Dr. Brigitte Hilgers-Klautzsch
I. Entstehungsgeschichte
Rz. 1
Der gegenwärtige § 385 AO stimmt in seinem ersten Absatz inhaltlich überein mit der Vorläufervorschrift des § 420 RAO, die diese durch Art. 1 Nr. 1 AOStrafÄndG vom 10.8.1967 erhalten hat. Wegen des im Zuge der Strafrechtsreform geänderten Sprachgebrauchs und entsprechend dem Vorschlag der EAO 1974 wurde lediglich der Begriff "Steuervergehen" ersetzt durch "Steuerstraftaten".

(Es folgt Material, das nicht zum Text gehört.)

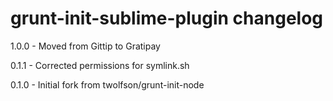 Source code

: # grunt-init-sublime-plugin changelog
1.0.0 - Moved from Gittip to Gratipay

0.1.1 - Corrected permissions for symlink.sh

0.1.0 - Initial fork from twolfson/grunt-init-node
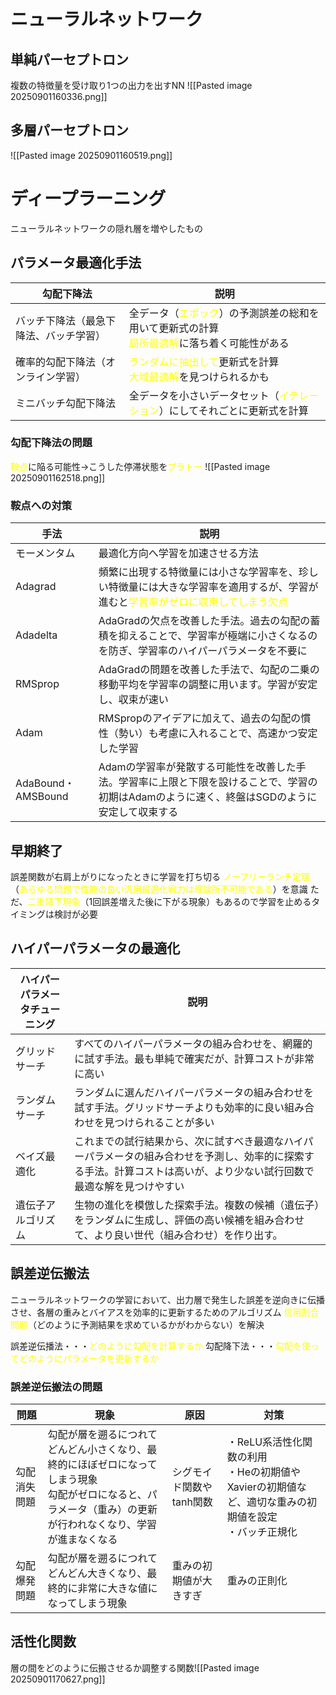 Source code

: # ニューラルネットワーク
## 単純パーセプトロン
複数の特徴量を受け取り1つの出力を出すNN
![[Pasted image 20250901160336.png]]
## 多層パーセプトロン
![[Pasted image 20250901160519.png]]
# ディープラーニング
ニューラルネットワークの隠れ層を増やしたもの
## パラメータ最適化手法

| 勾配下降法               | 説明                                                                                                         |
| ------------------- | ---------------------------------------------------------------------------------------------------------- |
| バッチ下降法（最急下降法、バッチ学習） | 全データ（<font color="#ffff00">エポック</font>）の予測誤差の総和を用いて更新式の計算<br><font color="#ffff00">局所最適解</font>に落ち着く可能性がある |
| 確率的勾配下降法（オンライン学習）   | <font color="#ffff00">ランダムに抽出して</font>更新式を計算<br><font color="#ffff00">大域最適解</font>を見つけられるかも                |
| ミニバッチ勾配下降法          | 全データを小さいデータセット（<font color="#ffff00">イテレーション</font>）にしてそれごとに更新式を計算                                         |
### 勾配下降法の問題
<font color="#ffff00">鞍点</font>に陥る可能性→こうした停滞状態を<font color="#ffff00">プラトー</font>
![[Pasted image 20250901162518.png]]
### 鞍点への対策

| 手法                | 説明                                                                                           |
| ----------------- | -------------------------------------------------------------------------------------------- |
| モーメンタム            | 最適化方向へ学習を加速させる方法                                                                             |
| Adagrad           | 頻繁に出現する特徴量には小さな学習率を、珍しい特徴量には大きな学習率を適用するが、学習が進むと<font color="#ffff00">学習率がゼロに収束してしまう欠点</font> |
| Adadelta          | AdaGradの欠点を改善した手法。過去の勾配の蓄積を抑えることで、学習率が極端に小さくなるのを防ぎ、学習率のハイパーパラメータを不要に                         |
| RMSprop           | AdaGradの問題を改善した手法で、勾配の二乗の移動平均を学習率の調整に用います。学習が安定し、収束が速い                                       |
| Adam              | RMSpropのアイデアに加えて、過去の勾配の慣性（勢い）も考慮に入れることで、高速かつ安定した学習                                           |
| AdaBound・AMSBound | Adamの学習率が発散する可能性を改善した手法。学習率に上限と下限を設けることで、学習の初期はAdamのように速く、終盤はSGDのように安定して収束する                 |
## 早期終了
誤差関数が右肩上がりになったときに学習を打ち切る
<font color="#ffff00">ノーフリーランチ定理</font>（<font color="#ffff00">あらゆる問題で性能の良い汎用最適化戦力は理論所不可能である</font>）を意識
ただ、<font color="#ffff00">二重降下現象</font>（1回誤差増えた後に下がる現象）もあるので学習を止めるタイミングは検討が必要
## ハイパーパラメータの最適化

| ハイパーパラメータチューニング | 説明                                                                                  |
| --------------- | ----------------------------------------------------------------------------------- |
| グリッドサーチ         | すべてのハイパーパラメータの組み合わせを、網羅的に試す手法。最も単純で確実だが、計算コストが非常に高い                                 |
| ランダムサーチ         | ランダムに選んだハイパーパラメータの組み合わせを試す手法。グリッドサーチよりも効率的に良い組み合わせを見つけられることが多い                      |
| ベイズ最適化          | これまでの試行結果から、次に試すべき最適なハイパーパラメータの組み合わせを予測し、効率的に探索する手法。計算コストは高いが、より少ない試行回数で最適な解を見つけやすい |
| 遺伝子アルゴリズム       | 生物の進化を模倣した探索手法。複数の候補（遺伝子）をランダムに生成し、評価の高い候補を組み合わせて、より良い世代（組み合わせ）を作り出す。               |
## 誤差逆伝搬法
ニューラルネットワークの学習において、出力層で発生した誤差を逆向きに伝播させ、各層の重みとバイアスを効率的に更新するためのアルゴリズム
<font color="#ffff00">信用割合問題</font>（どのように予測結果を求めているかがわからない）を解決

誤差逆伝播法・・・<font color="#ffff00">どのように勾配を計算するか</font>
勾配降下法・・・<font color="#ffff00">勾配を使ってどのようにパラメータを更新するか</font>
### 誤差逆伝搬法の問題

| 問題     | 現象                                                                                     | 原因             | 対策                                                             |
| ------ | -------------------------------------------------------------------------------------- | -------------- | -------------------------------------------------------------- |
| 勾配消失問題 | 勾配が層を遡るにつれてどんどん小さくなり、最終的にほぼゼロになってしまう現象<br>勾配がゼロになると、パラメータ（重み）の更新が行われなくなり、学習が進まなくなる<br> | シグモイド関数やtanh関数 | ・ReLU系活性化関数の利用<br>・Heの初期値やXavierの初期値など、適切な重みの初期値を設定<br>・バッチ正規化 |
| 勾配爆発問題 | 勾配が層を遡るにつれてどんどん大きくなり、最終的に非常に大きな値になってしまう現象                                              | 重みの初期値が大きすぎ    | 重みの正則化                                                         |

## 活性化関数
層の間をどのように伝搬させるか調整する関数![[Pasted image 20250901170627.png]]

§ 420 RAO 1968 ging wiederum zurück auf die inhaltsgleichen Vorschriften des § 420 RAO 1931 und § 385 RAO 1919, die folgenden Wortlaut hatten: "Die Strafprozeßordnung gilt, soweit die Steuergesetze nichts Abweichendes vorschreiben."
Rz. 2
Die Neufassung dieser ursprünglichen Regelung war neben sprachlichen auch durch sachliche Gründe bedingt. So sollte durch die beispielhafte Aufzählung der anwendbaren allgemeinen Gesetze klargestellt werden, dass nicht nur die StPO gegenüber den spezielleren Verfahrensvorschriften der AO subsidiär zur Geltung kommt. Infolge der Konzentration der Verfahrensvorschriften der AO 1977 wurde die Formulierung "soweit die Steuergesetze nichts Abweichendes bestimmen" ersetzt durch "soweit die folgenden Vorschriften nichts anderes bestimmen".
Rz. 3
Eine erst durch die AO 1977 eingefügte Neuerung stellt der Abs. 2 des § 385 AO dar, der die Ermittlungsbefugnis der FinB bei sog. Vorspiegelungstaten regelt. Damit änderte sich auch die bisherige, durch das erste AOStrafÄndG 1967 eingeführte Überschrift der Norm in die heutige "Geltung der allgemeinen Vorschriften".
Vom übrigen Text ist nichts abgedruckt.